El socialismo puede reducir un conflicto social más grave que el covid-19

El mundo el capitalista hace aguas: si no hay para ellos menos habrá para nosotros. Hay que cambiar el sistema o pereceremos.

El asunto por resolver en los próximos días es cómo producir alimentos, medicinas y artículos de primera necesidad y que estos lleguen a la gente. Por ahora tenemos que salir a la calle a conseguir el sustento, de lo contrario muchos moriríamos de mengua, pero no sabemos hasta cuándo podremos conseguir alimentos y todo lo necesario para vivir. Este gobierno no cuenta con la capacidad de llevar “casa por casa” lo que las familias necesitan; eso es mentira, somos un país roto.

Hay que tomar decisiones que disminuyan la posibilidad de un conflicto social mayor a la infección y a la muerte del coronavirus.

Los conflictos económicos y de salud pública no se pueden reducir a la mezquindad de sostenerse en el poder, los que ahora están en el gobierno no son lo suficientemente capaz para tomar decisiones adecuadas, porque no saben lo que quieren, solo pueden con parches momentáneos.
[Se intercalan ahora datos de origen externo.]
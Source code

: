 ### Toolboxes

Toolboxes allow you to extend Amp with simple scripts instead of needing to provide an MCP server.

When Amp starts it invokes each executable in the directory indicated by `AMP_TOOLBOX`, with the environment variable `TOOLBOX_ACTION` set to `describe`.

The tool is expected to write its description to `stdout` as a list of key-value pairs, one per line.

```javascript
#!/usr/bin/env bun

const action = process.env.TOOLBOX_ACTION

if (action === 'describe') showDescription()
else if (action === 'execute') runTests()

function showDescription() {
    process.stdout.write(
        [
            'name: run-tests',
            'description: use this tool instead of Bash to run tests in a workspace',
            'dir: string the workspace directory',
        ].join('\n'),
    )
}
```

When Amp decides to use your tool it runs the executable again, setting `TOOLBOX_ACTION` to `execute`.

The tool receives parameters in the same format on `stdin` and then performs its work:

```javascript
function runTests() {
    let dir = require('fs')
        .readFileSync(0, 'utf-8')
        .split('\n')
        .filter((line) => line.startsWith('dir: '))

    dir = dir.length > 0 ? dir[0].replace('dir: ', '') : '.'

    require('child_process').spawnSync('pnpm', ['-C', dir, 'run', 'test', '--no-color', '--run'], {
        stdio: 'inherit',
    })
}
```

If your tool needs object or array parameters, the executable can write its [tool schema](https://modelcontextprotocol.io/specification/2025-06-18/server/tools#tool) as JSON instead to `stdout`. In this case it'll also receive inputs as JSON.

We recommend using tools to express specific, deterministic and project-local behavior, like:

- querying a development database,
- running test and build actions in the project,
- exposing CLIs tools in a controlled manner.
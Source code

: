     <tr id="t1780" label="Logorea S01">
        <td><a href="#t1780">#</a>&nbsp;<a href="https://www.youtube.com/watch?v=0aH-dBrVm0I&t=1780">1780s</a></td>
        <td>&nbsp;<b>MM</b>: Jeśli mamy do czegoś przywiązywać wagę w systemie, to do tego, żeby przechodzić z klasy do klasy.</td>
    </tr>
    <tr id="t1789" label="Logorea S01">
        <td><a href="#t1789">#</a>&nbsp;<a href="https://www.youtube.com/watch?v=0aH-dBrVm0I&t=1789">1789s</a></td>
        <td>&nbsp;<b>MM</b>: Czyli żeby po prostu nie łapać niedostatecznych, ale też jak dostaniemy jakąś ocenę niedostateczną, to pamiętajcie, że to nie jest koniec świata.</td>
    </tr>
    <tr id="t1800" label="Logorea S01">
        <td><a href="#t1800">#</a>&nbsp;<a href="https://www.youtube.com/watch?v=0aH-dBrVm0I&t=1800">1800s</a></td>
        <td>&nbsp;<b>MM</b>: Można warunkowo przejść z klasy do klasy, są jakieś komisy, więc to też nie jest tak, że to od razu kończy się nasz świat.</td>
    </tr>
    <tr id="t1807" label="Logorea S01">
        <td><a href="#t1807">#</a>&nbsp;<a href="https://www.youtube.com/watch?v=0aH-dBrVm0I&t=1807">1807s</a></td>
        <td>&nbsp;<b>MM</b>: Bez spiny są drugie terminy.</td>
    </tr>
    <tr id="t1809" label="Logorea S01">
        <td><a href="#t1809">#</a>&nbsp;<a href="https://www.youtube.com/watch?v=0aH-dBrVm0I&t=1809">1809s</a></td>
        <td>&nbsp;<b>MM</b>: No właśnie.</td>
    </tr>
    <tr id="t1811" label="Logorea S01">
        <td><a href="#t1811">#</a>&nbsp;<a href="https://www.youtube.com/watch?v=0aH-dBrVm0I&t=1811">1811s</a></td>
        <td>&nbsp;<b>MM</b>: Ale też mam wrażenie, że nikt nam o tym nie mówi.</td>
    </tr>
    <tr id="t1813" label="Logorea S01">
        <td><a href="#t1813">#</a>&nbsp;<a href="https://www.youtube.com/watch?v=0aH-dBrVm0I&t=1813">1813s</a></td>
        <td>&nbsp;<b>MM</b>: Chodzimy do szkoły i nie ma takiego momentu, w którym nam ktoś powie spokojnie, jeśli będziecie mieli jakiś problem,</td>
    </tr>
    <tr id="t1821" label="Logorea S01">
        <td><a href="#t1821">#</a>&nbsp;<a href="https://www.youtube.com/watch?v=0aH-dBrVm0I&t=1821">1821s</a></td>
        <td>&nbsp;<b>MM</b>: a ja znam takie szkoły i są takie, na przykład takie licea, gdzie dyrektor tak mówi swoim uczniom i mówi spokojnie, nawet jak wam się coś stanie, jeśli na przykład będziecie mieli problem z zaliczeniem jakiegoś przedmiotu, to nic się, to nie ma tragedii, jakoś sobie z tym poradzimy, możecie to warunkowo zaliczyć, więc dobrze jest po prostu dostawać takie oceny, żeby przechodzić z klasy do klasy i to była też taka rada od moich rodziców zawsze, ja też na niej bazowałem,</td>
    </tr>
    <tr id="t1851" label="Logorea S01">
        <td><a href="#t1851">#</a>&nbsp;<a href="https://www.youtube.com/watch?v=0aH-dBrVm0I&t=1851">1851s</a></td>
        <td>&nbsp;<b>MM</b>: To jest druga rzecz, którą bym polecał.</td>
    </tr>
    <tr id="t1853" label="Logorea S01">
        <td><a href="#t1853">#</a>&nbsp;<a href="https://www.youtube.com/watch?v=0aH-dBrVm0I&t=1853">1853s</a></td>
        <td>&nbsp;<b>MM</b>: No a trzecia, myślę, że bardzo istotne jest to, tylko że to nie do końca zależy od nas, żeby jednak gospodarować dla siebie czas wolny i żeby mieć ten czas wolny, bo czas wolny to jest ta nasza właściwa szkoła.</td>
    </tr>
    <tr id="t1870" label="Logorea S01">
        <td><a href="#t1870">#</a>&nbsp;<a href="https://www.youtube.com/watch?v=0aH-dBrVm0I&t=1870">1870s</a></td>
Luego de superar esta crisis de salud pública seguirán peralejos sin saber qué hacer y para dónde ir. Sus asuntos personales sustituyeron el objetivo estratégico de organizar una sociedad socialista y ahora eso  no les permite leer de la realidad social, no les interesa, solo buscan los cálculos económicos y no los encuentran en un país quebrado. La realidad social, solo alcanzan a constreñirla, la mantienen aguantada,  como tapando una fuga de agua con la mano.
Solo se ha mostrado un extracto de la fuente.